Given information START
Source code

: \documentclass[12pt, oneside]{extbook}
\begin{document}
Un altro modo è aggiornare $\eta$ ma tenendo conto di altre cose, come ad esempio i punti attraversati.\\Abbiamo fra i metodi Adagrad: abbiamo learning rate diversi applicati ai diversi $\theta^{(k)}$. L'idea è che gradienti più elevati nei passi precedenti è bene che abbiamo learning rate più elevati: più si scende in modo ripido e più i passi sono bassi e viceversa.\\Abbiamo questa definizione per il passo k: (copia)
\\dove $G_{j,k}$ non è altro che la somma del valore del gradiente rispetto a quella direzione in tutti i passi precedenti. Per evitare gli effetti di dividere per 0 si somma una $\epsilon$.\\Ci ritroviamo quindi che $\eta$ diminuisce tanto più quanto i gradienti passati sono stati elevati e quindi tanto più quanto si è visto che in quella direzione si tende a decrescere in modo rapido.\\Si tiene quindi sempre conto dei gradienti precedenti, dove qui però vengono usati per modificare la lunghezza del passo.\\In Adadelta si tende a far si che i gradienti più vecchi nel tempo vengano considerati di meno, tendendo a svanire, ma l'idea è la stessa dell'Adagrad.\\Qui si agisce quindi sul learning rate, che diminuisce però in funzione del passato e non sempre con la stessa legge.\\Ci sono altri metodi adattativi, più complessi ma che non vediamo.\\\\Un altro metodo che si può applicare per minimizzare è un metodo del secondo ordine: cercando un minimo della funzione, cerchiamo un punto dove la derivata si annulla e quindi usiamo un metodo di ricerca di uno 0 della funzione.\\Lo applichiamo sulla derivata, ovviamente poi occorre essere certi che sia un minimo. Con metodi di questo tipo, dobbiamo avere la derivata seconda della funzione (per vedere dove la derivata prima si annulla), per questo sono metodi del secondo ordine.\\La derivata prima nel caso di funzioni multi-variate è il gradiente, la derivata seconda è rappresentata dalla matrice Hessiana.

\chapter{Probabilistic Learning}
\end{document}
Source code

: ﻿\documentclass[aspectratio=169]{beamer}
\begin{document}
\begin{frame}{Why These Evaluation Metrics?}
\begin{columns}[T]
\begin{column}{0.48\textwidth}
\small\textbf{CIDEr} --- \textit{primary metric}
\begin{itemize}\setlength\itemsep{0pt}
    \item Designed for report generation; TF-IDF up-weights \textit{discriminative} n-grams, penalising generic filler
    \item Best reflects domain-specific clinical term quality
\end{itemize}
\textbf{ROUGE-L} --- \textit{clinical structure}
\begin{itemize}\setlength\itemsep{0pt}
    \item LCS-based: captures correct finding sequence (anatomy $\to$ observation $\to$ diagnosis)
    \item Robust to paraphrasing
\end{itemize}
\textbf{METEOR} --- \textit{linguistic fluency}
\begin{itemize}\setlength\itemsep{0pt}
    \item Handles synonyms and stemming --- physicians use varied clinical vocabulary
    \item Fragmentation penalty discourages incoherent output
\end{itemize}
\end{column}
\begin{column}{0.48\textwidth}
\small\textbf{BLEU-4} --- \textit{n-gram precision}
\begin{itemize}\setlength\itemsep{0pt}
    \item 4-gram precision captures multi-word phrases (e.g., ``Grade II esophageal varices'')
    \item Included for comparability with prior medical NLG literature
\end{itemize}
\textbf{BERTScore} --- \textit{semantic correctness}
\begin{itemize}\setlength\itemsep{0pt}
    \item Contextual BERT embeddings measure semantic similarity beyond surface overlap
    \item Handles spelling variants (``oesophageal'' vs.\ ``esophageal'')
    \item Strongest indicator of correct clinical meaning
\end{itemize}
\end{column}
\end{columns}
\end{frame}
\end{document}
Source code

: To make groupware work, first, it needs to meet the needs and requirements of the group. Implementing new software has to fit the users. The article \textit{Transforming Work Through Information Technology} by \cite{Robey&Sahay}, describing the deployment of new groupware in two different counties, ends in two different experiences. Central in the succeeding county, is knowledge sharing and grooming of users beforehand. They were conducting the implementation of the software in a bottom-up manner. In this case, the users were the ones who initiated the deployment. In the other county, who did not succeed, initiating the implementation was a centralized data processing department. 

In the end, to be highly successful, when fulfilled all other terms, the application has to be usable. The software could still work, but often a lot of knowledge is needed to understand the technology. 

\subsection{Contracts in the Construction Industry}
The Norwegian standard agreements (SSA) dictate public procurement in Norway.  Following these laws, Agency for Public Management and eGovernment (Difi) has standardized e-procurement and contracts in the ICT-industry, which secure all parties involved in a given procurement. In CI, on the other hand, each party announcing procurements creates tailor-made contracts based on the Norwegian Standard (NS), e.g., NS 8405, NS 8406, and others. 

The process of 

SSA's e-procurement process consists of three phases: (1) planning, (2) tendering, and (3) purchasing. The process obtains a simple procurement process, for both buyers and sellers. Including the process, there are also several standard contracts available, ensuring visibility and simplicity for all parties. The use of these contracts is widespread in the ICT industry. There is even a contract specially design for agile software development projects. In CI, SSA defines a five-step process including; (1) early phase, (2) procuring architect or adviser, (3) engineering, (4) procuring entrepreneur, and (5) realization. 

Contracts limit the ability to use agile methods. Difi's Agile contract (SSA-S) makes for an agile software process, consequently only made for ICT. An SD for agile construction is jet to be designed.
Given information END
Given information START
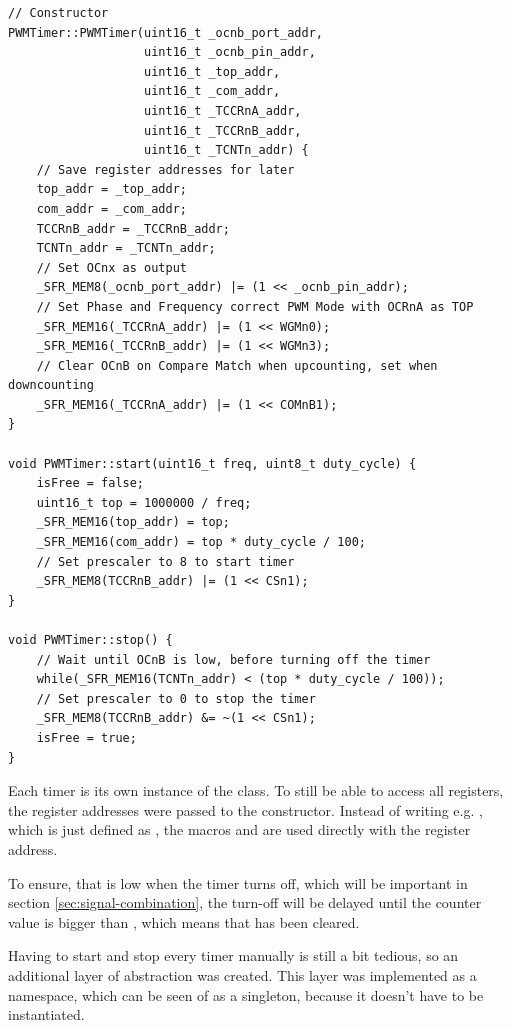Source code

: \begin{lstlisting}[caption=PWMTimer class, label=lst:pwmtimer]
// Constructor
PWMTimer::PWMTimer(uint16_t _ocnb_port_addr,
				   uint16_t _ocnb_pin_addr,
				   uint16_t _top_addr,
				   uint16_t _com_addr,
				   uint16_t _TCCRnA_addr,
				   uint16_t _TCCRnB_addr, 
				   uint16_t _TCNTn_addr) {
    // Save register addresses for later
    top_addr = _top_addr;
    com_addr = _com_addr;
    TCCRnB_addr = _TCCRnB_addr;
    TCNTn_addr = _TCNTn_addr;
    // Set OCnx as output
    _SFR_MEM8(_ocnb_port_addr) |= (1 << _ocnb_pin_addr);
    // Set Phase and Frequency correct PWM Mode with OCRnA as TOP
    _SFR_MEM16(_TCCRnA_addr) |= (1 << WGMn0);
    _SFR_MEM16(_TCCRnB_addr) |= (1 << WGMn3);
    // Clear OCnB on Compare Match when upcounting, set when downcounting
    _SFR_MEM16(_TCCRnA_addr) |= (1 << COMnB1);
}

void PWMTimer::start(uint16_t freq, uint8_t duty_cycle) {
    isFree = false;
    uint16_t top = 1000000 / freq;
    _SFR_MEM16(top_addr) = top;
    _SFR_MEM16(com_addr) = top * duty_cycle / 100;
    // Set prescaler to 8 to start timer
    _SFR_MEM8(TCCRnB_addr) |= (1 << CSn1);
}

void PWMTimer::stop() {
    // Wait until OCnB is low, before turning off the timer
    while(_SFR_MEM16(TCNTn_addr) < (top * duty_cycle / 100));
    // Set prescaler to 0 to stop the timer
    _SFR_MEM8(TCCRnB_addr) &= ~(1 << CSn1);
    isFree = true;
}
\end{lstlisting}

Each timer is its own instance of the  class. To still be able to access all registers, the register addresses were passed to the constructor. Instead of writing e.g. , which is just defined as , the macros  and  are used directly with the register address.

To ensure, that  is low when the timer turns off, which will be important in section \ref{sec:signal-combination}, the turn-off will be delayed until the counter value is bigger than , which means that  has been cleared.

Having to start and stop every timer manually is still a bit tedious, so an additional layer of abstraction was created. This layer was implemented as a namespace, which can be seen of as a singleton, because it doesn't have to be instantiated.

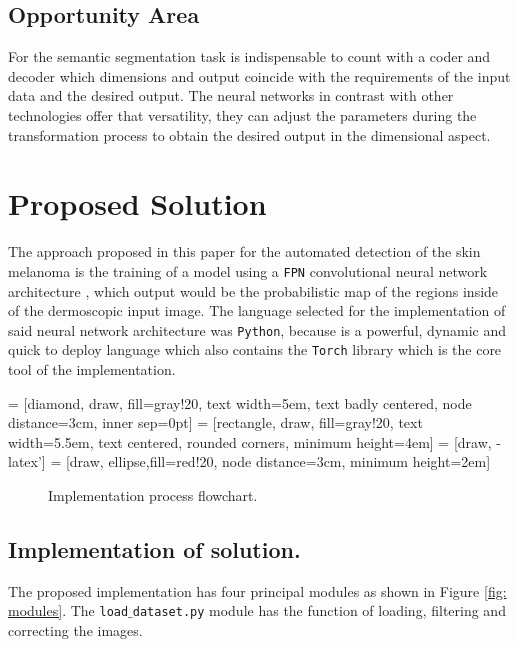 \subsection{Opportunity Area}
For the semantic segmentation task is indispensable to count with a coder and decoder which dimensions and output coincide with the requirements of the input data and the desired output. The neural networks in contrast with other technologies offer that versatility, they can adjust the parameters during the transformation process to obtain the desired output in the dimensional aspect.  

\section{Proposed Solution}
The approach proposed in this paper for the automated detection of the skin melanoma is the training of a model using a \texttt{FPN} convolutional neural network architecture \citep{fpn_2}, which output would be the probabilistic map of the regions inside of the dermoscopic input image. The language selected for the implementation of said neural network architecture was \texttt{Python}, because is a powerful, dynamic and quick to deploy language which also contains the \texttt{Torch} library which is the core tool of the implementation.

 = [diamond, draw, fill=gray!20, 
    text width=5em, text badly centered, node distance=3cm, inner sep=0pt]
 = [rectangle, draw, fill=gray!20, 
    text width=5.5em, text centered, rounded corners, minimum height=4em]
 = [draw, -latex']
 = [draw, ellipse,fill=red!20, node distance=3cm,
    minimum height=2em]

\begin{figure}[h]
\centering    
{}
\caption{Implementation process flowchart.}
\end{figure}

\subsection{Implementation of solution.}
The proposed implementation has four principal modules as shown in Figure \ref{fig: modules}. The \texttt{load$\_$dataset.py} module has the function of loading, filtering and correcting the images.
Given information END
Given information START
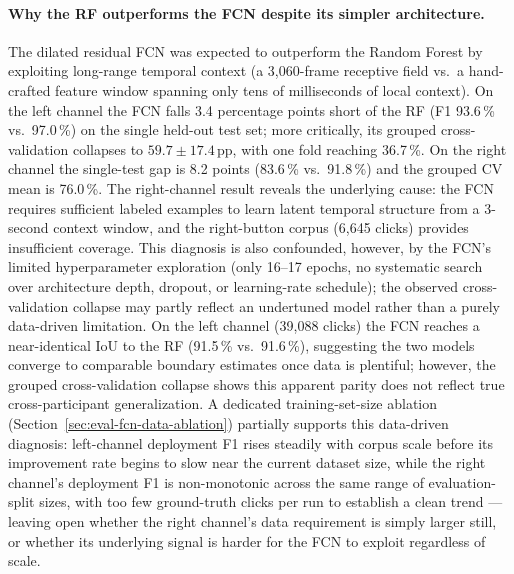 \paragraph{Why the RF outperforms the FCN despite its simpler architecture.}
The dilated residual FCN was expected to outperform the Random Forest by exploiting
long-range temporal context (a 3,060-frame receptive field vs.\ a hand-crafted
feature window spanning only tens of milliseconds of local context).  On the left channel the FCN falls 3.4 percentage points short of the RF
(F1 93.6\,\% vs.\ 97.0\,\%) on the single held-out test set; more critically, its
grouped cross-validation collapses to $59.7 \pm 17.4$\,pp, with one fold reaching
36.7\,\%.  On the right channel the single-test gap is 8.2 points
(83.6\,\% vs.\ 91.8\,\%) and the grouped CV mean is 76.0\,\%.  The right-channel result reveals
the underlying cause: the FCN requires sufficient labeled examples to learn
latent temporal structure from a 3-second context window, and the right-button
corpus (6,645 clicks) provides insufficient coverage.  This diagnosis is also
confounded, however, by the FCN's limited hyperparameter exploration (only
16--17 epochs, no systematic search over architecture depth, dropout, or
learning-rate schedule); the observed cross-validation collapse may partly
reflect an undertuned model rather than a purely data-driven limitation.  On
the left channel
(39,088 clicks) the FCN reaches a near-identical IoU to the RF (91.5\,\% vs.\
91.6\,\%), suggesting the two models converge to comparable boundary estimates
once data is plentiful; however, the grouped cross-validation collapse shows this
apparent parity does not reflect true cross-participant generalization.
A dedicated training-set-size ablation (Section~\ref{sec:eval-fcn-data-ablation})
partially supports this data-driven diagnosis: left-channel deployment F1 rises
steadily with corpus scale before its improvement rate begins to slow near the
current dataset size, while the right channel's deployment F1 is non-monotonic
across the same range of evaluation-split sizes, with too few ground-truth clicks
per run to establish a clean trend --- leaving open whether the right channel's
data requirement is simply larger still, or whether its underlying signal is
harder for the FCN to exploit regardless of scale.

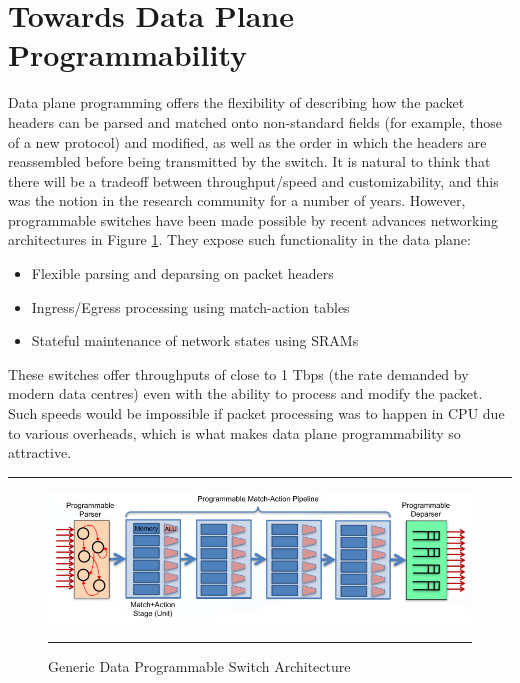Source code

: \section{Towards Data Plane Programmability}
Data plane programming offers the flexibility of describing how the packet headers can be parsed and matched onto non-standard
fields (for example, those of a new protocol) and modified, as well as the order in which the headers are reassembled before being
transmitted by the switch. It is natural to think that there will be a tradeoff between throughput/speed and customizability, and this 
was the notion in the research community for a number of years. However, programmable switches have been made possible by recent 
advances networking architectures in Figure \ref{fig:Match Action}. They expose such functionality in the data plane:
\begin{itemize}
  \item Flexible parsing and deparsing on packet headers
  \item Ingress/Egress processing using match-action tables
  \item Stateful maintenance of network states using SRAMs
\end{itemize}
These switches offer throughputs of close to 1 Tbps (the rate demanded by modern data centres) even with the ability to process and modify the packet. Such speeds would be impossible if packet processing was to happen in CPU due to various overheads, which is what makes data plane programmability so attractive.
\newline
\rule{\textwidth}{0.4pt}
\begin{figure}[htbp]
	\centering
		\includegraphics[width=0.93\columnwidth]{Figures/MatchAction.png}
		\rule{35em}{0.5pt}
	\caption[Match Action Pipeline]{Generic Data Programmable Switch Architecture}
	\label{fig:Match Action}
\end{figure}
Given information END
--- Problem details ---
The response must contain each line above that holds the string "addresses".

--- Expected answer ---
    // Save register addresses for later
Each timer is its own instance of the  class. To still be able to access all registers, the register addresses were passed to the constructor. Instead of writing e.g. , which is just defined as , the macros  and  are used directly with the register address.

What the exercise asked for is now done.